The Core Distinction

Formative research is research that forms the product. It is conducted during design and development to identify what is working, what is broken, and what to change next. The output is a list of specific issues and concrete recommendations.

Summative research is research that sums up the product. It is conducted after a design is largely complete to measure overall performance, often against a benchmark or competitor. The output is a number, a comparison, or a verdict.

The Nielsen Norman Group puts it cleanly: "Formative evaluations are used in an iterative process to make improvements before production. Summative evaluations are used to evaluate a shipped product in comparison to a benchmark." Get this framing right and most other decisions — sample size, methodology, metrics — follow naturally.

Side-by-Side Comparison

Dimension	Formative	Summative
When in lifecycle	Early to mid (during design and iteration)	Late (post-launch or pre-launch benchmark)
Primary question	What's wrong and what should we fix?	How well does it perform?
Approach	Mostly qualitative — observation, think-aloud, interviews	Mostly quantitative — task success rates, SUS, time-on-task
Typical sample size	5–10 participants per iteration	20–40+ participants for statistical confidence
Output	A prioritized list of issues + design recommendations	A score, a comparison, a pass/fail verdict
Frequency	Often — every sprint or design iteration	Rarely — pre-launch, post-launch, annual benchmark
Decision it informs	What to change in the next iteration	Whether to ship, whether you improved, how you compare
Failure mode if used wrong	Mistakes a noisy benchmark for a real signal	Spends 40-participant budget on issues 5 users would surface

When to Run Formative Research

Formative research is your default mode during active design and development. Use it when:

A prototype, mock-up, or early build needs to be vetted before you invest more engineering time
You are between design iterations and need to know what to change
You're running a discovery study where the goal is to surface unknown problems, not measure known ones
A specific feature, flow, or copy block is suspected of underperforming and you need to understand why
You're in continuous discovery — talking to users weekly to keep design decisions grounded

The canonical formative method is qualitative usability testing with 5 participants. Jakob Nielsen and Tom Landauer's 1993 mathematical model showed that 5 qualitative participants typically uncover around 85% of usability issues in an interface — assuming you run multiple rounds and fix what you find between them. Critically, the value of testing with 5 users only holds for qualitative formative work. Quantitative summative measurements need substantially more.

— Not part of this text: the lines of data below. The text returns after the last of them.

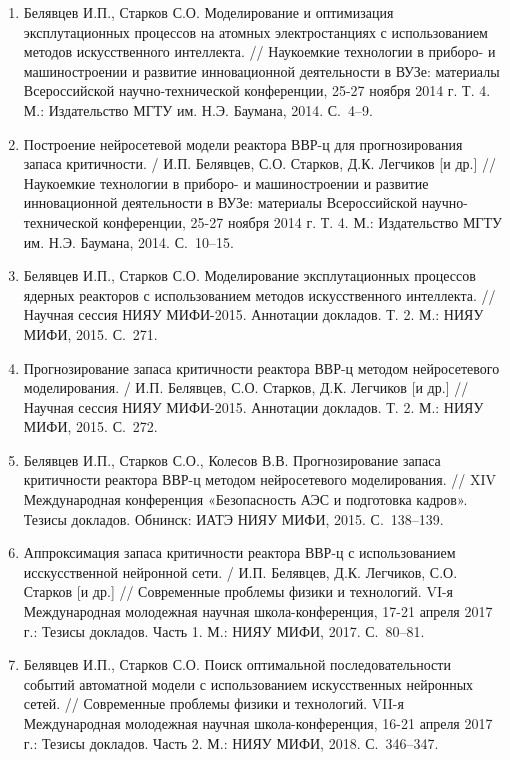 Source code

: \documentclass[a4paper,12pt]{extreport}
\begin{document}
\begin{enumerate}[resume]
    \item Белявцев И.П., Старков С.О. Моделирование и оптимизация эксплутационных процессов на атомных электростанциях с использованием методов искусственного интеллекта. // Наукоемкие технологии в приборо- и машиностроении и развитие инновационной деятельности в ВУЗе: материалы Всероссийской научно-технической конференции, 25-27 ноября 2014 г. Т. 4. М.: Издательство МГТУ им. Н.Э. Баумана, 2014. С.~4–9.
    \item Построение нейросетевой модели реактора ВВР-ц для прогнозирования запаса критичности. / И.П. Белявцев, С.О. Старков, Д.К. Легчиков [и др.] // Наукоемкие технологии в приборо- и машиностроении и развитие инновационной деятельности в ВУЗе: материалы Всероссийской научно-технической конференции, 25-27 ноября 2014 г. Т. 4. М.: Издательство МГТУ им. Н.Э. Баумана, 2014. С.~10–15.
    \item Белявцев И.П., Старков С.О. Моделирование эксплутационных процессов ядерных реакторов с использованием методов искусственного интеллекта. // Научная сессия НИЯУ МИФИ-2015. Аннотации докладов. Т. 2. М.: НИЯУ МИФИ, 2015. С.~271.
    \item Прогнозирование запаса критичности реактора ВВР-ц методом нейросетевого моделирования. / И.П. Белявцев, С.О. Старков, Д.К. Легчиков [и др.] // Научная сессия НИЯУ МИФИ-2015. Аннотации докладов. Т. 2. М.: НИЯУ МИФИ, 2015. С.~272.
    \item Белявцев И.П., Старков С.О., Колесов В.В. Прогнозирование запаса критичности реактора ВВР-ц методом нейросетевого моделирования. // XIV Международная конференция «Безопасность АЭС и подготовка кадров». Тезисы докладов. Обнинск: ИАТЭ НИЯУ МИФИ, 2015. С.~138–139.
    \item Аппроксимация запаса критичности реактора ВВР-ц с использованием исскусственной нейронной сети. / И.П. Белявцев, Д.К. Легчиков, С.О. Старков [и др.] // Современные проблемы физики и технологий. VI-я Международная молодежная научная школа-конференция, 17-21 апреля 2017 г.: Тезисы докладов. Часть 1. М.: НИЯУ МИФИ, 2017. С.~80–81.
    \item Белявцев И.П., Старков С.О. Поиск оптимальной последовательности событий автоматной модели с использованием искусственных нейронных сетей. // Современные проблемы физики и технологий. VII-я Международная молодежная научная школа-конференция, 16-21 апреля 2017 г.: Тезисы докладов. Часть 2.  М.: НИЯУ МИФИ, 2018. С.~346–347.
\end{enumerate}
\end{document}
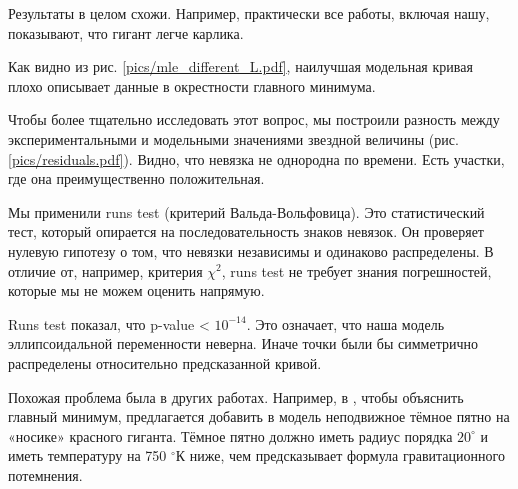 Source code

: 
Результаты в целом схожи. Например, практически все работы, включая нашу, показывают, что гигант легче карлика.


\label{sect:RunsTest}

Как видно из рис. \ref{pics/mle_different_L.pdf}, наилучшая модельная кривая плохо описывает данные в окрестности главного минимума.

Чтобы более тщательно исследовать этот вопрос, мы построили разность между экспериментальными и модельными значениями звездной величины (рис. \ref{pics/residuals.pdf}). Видно, что невязка не однородна по времени. Есть участки, где она преимущественно положительная.


Мы применили runs test (критерий Вальда-Вольфовица). Это статистический тест, который опирается на последовательность знаков невязок. Он проверяет нулевую гипотезу о том, что невязки независимы и одинаково распределены. В отличие от, например, критерия $\chi^2$, runs test не требует знания погрешностей, которые мы не можем оценить напрямую.


Runs test показал, что p-value < $10^{-14}$. Это означает, что наша модель эллипсоидальной переменности неверна. Иначе точки были бы симметрично распределены относительно предсказанной кривой.

Похожая проблема была в других работах. Например, в \cite{Shanbaz}, чтобы объяснить главный минимум, предлагается добавить в модель неподвижное тёмное пятно на «носике» красного гиганта. Тёмное пятно должно иметь радиус порядка $20^\circ$ и иметь температуру на 750 ${}^\circ$К ниже, чем предсказывает формула гравитационного потемнения.



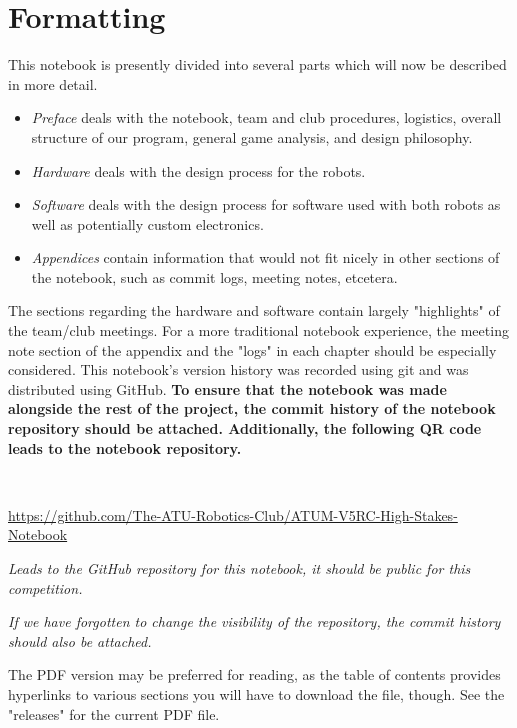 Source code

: \section{Formatting}
This notebook is presently divided into several parts which will now be
described in more detail.
\begin{itemize}
      \item \textit{Preface} deals with the notebook, team and club procedures,
            logistics, overall structure of our program, general game analysis,
            and design philosophy.
      \item \textit{Hardware} deals with the design process for the robots.
      \item \textit{Software} deals with the design process for software used
            with both robots as well as potentially custom electronics.
      \item \textit{Appendices} contain information that would not fit nicely in
            other sections of the notebook, such as commit logs, meeting notes,
            etcetera.
\end{itemize}
The sections regarding the hardware and software contain largely  "highlights"
of the team/club meetings. For a more traditional notebook experience, the
meeting note section of the appendix and the "logs" in each chapter should be
especially considered. This notebook's version history was recorded using git
and was distributed using GitHub. \textbf{To ensure that the notebook was made
      alongside the rest of the project, the commit history of the notebook repository
      should be attached. Additionally, the following QR code leads to the notebook
      repository.}

\pagebreak
\begin{center}
      \
      \vfill

      \vspace*{40pt}
      \url{https://github.com/The-ATU-Robotics-Club/ATUM-V5RC-High-Stakes-Notebook}

      \textit{Leads to the GitHub repository for this notebook, it should be public for this competition.}

      \textit{If we have forgotten to change the visibility of the repository, the commit history should also be attached.}

      The PDF version may be preferred for reading, as the table of contents
      provides hyperlinks to various sections you will have to download the
      file, though. See the "releases" for the current PDF file.
      \vfill
\end{center}
\pagebreak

Other common formative methods:

Think-aloud protocols — participants narrate their thoughts as they complete tasks
Cognitive walkthroughs — experts simulate user decision-making at each step
Heuristic evaluation — design audit against established usability principles
Diary studies — longitudinal observation during real use
Concept testing — early feedback on an idea before prototyping

All share the same underlying goal: figure out what is wrong while changing it is still cheap.

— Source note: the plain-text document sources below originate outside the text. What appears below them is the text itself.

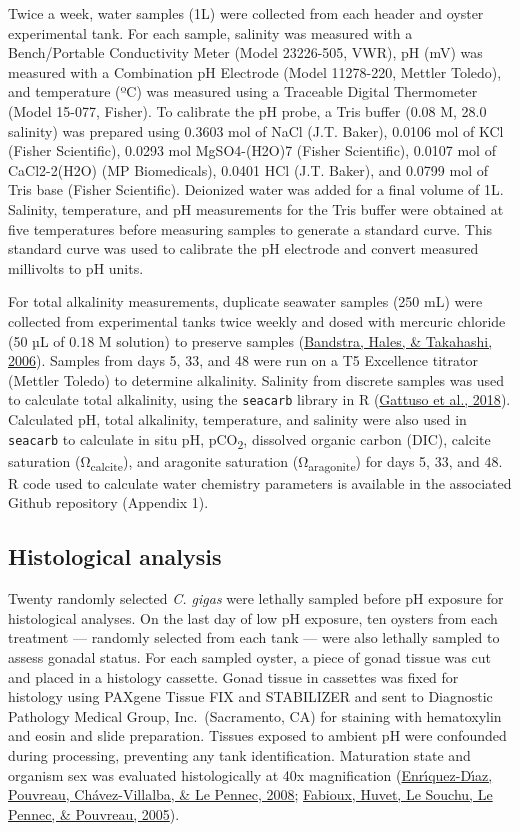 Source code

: \documentclass [11pt, proquest] {uwthesis}[2015/03/03]
\begin{document}
Twice a week, water samples (1L) were collected from each header and oyster experimental tank. For each sample, salinity was measured with a Bench/Portable Conductivity Meter (Model 23226-505, VWR), pH (mV) was measured with a Combination pH Electrode (Model 11278-220, Mettler Toledo), and temperature (ºC) was measured using a Traceable Digital Thermometer (Model 15-077, Fisher). To calibrate the pH probe, a Tris buffer (0.08 M, 28.0 salinity) was prepared using 0.3603 mol of NaCl (J.T. Baker), 0.0106 mol of KCl (Fisher Scientific), 0.0293 mol MgSO4-(H2O)7 (Fisher Scientific), 0.0107 mol of CaCl2-2(H2O) (MP Biomedicals), 0.0401 HCl (J.T. Baker), and 0.0799 mol of Tris base (Fisher Scientific). Deionized water was added for a final volume of 1L. Salinity, temperature, and pH measurements for the Tris buffer were obtained at five temperatures before measuring samples to generate a standard curve. This standard curve was used to calibrate the pH electrode and convert measured millivolts to pH units.

For total alkalinity measurements, duplicate seawater samples (250 mL) were collected from experimental tanks twice weekly and dosed with mercuric chloride (50 µL of 0.18 M solution) to preserve samples (\protect\hyperlink{ref-Bandstra2006}{Bandstra, Hales, \& Takahashi, 2006}). Samples from days 5, 33, and 48 were run on a T5 Excellence titrator (Mettler Toledo) to determine alkalinity. Salinity from discrete samples was used to calculate total alkalinity, using the \texttt{seacarb} library in R (\protect\hyperlink{ref-Gattuso2018}{Gattuso et al., 2018}). Calculated pH, total alkalinity, temperature, and salinity were also used in \texttt{seacarb} to calculate in situ pH, pCO\textsubscript{2}, dissolved organic carbon (DIC), calcite saturation (Ω\textsubscript{calcite}), and aragonite saturation (Ω\textsubscript{aragonite}) for days 5, 33, and 48. R code used to calculate water chemistry parameters is available in the associated Github repository (Appendix 1).

\hypertarget{histological-analysis}{%
\subsection{Histological analysis}\label{histological-analysis}}

Twenty randomly selected \emph{C. gigas} were lethally sampled before pH exposure for histological analyses. On the last day of low pH exposure, ten oysters from each treatment --- randomly selected from each tank --- were also lethally sampled to assess gonadal status. For each sampled oyster, a piece of gonad tissue was cut and placed in a histology cassette. Gonad tissue in cassettes was fixed for histology using PAXgene Tissue FIX and STABILIZER and sent to Diagnostic Pathology Medical Group, Inc.~(Sacramento, CA) for staining with hematoxylin and eosin and slide preparation. Tissues exposed to ambient pH were confounded during processing, preventing any tank identification. Maturation state and organism sex was evaluated histologically at 40x magnification (\protect\hyperlink{ref-Enriquez-Diaz2008}{Enrı́quez-Dı́az, Pouvreau, Chávez-Villalba, \& Le Pennec, 2008}; \protect\hyperlink{ref-Fabioux2005}{Fabioux, Huvet, Le Souchu, Le Pennec, \& Pouvreau, 2005}).
\end{document}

When to Run Summative Research

Summative research is your evaluation tool. It is expensive, slower, and statistically rigorous. Use it when:

You need a defensible number to share with stakeholders or executives
You're comparing a new version against an old one ("did the redesign actually help?")
You're benchmarking against a competitor or industry standard
You're measuring whether a product meets a usability threshold before launch
You're running a regulatory or audit-grade evaluation

The canonical summative instrument is the System Usability Scale (SUS) — a 10-item questionnaire developed by John Brooke in 1986. SUS has been validated across more than 500 published studies and over 5,000 participants. The benchmark from that body of work: an average SUS score of 68 (SD 12.5). Scores above 68 are above average; below 68, below average.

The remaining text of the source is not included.